**The problem**
Reproduce all the data exactly, without pictures.

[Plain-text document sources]
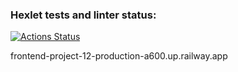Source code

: ### Hexlet tests and linter status:
[![Actions Status](https://github.com/Artoym1234/frontend-project-12/workflows/hexlet-check/badge.svg)](https://github.com/Artoym1234/frontend-project-12/actions)

frontend-project-12-production-a600.up.railway.app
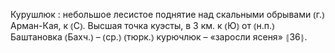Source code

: ---
---

Курушлюк
: небольшое лесистое поднятие над скальными обрывами ⦅г.⦆ Арман-Кая, к ⦅С⦆. Высшая точка куэсты, в 3 км. к ⦅Ю⦆ от ⦅н.п.⦆ Баштановка ⦅Бахч.⦆ – ⦅ср.⦆ ⦅тюрк.⦆ курючлюк – «заросли ясеня» ⦃З6⦄.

**Task answer**
Source code

: ### Hexlet tests and linter status:
[![Actions Status](https://github.com/Artoym1234/frontend-project-12/workflows/hexlet-check/badge.svg)](https://github.com/Artoym1234/frontend-project-12/actions)

frontend-project-12-production-a600.up.railway.app
Source code

: ---
---

Курушлюк
: небольшое лесистое поднятие над скальными обрывами ⦅г.⦆ Арман-Кая, к ⦅С⦆. Высшая точка куэсты, в 3 км. к ⦅Ю⦆ от ⦅н.п.⦆ Баштановка ⦅Бахч.⦆ – ⦅ср.⦆ ⦅тюрк.⦆ курючлюк – «заросли ясеня» ⦃З6⦄.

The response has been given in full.